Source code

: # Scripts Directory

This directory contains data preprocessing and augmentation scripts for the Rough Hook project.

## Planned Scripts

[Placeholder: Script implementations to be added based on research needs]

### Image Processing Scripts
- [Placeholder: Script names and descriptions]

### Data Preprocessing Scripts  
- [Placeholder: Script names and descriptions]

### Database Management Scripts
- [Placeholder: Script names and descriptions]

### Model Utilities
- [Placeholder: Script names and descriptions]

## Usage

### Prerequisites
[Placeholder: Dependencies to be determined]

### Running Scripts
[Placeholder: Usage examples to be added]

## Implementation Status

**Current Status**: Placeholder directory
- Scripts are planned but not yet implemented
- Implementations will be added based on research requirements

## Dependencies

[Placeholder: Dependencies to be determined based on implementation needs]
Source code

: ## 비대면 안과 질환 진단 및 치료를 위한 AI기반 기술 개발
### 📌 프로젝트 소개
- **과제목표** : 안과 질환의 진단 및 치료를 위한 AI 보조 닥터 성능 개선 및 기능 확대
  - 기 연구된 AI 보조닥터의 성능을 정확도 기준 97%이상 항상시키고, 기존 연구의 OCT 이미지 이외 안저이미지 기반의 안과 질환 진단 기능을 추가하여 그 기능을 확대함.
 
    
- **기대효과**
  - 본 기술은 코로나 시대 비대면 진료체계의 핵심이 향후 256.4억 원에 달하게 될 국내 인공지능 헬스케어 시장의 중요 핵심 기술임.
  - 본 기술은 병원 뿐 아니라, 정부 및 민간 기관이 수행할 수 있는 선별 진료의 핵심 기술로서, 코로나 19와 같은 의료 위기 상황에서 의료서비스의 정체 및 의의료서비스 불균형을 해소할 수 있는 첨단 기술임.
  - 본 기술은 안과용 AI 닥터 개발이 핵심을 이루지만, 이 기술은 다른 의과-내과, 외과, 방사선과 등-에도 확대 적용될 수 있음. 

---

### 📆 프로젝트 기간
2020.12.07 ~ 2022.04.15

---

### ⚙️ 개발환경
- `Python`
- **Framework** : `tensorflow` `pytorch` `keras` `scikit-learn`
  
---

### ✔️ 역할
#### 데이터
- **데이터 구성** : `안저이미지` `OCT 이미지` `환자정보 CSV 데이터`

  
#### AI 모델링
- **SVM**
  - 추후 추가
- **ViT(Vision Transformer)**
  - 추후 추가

__Action item__. Copy every line in the entries above that has the string "research" in it.

__Exercise solution__.
[Placeholder: Script implementations to be added based on research needs]
- Implementations will be added based on research requirements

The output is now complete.